» **Task item**
Return each line of the records below in which the string "their" turns up.

[Source records]
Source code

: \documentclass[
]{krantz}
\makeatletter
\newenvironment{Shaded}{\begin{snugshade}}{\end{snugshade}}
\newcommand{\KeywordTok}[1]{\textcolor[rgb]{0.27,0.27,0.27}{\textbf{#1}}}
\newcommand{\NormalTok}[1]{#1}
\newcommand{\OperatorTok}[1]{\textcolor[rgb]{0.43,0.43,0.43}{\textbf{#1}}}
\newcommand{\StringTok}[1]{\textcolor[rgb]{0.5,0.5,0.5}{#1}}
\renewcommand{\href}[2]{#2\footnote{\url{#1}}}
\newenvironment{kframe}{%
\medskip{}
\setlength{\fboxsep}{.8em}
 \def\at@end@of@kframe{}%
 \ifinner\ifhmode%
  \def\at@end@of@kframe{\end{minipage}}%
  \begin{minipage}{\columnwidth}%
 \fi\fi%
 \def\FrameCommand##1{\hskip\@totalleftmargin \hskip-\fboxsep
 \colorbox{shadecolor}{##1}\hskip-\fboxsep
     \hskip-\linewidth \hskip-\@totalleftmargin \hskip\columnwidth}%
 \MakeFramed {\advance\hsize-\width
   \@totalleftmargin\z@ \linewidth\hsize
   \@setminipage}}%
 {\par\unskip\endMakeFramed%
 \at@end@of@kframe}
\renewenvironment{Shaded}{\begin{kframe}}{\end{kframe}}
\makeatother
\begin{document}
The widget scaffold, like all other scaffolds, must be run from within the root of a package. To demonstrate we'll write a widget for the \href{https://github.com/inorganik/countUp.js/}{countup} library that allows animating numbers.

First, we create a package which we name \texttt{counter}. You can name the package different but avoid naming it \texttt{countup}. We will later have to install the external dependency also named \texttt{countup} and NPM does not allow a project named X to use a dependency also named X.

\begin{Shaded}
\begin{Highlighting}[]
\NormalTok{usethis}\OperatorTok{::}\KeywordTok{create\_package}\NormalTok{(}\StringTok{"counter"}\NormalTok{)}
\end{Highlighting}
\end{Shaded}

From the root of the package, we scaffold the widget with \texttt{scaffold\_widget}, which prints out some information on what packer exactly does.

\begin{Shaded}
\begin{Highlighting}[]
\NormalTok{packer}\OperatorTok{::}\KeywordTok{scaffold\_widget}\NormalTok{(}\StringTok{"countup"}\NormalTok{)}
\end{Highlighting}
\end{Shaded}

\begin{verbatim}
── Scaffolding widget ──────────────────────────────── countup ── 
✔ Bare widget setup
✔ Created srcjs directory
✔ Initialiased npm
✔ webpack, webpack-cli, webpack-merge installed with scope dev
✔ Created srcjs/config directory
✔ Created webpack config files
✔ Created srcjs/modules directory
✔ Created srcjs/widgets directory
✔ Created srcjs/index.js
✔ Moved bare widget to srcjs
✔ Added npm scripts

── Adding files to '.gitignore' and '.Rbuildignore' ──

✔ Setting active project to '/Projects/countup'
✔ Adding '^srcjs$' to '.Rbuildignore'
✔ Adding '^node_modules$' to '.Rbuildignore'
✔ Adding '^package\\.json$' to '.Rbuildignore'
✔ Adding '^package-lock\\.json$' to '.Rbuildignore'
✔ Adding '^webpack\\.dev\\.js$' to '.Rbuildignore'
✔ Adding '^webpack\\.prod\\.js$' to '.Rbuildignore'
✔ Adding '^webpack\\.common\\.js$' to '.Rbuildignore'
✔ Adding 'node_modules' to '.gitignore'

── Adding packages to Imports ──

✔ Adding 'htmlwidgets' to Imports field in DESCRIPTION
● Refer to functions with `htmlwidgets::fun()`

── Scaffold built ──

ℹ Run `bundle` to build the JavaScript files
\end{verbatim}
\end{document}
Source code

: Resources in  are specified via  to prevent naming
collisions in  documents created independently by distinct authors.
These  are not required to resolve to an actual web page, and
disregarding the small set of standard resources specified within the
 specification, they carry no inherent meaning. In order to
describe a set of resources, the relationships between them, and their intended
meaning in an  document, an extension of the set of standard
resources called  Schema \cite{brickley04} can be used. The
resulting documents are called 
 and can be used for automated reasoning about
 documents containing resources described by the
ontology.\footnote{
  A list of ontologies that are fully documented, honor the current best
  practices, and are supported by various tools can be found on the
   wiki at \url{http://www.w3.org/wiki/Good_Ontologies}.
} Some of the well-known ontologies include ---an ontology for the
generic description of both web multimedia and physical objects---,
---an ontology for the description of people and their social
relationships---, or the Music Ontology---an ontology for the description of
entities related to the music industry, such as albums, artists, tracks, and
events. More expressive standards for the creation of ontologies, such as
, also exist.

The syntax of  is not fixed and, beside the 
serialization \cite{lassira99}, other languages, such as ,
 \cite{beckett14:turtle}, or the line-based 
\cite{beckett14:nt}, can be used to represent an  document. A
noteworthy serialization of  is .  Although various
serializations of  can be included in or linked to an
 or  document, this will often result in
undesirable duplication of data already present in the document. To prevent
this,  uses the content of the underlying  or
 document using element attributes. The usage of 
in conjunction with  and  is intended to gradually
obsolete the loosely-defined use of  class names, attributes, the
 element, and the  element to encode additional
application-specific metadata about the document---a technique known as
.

» **Output for this exercise**
describe a set of resources, the relationships between them, and their intended
---an ontology for the description of people and their social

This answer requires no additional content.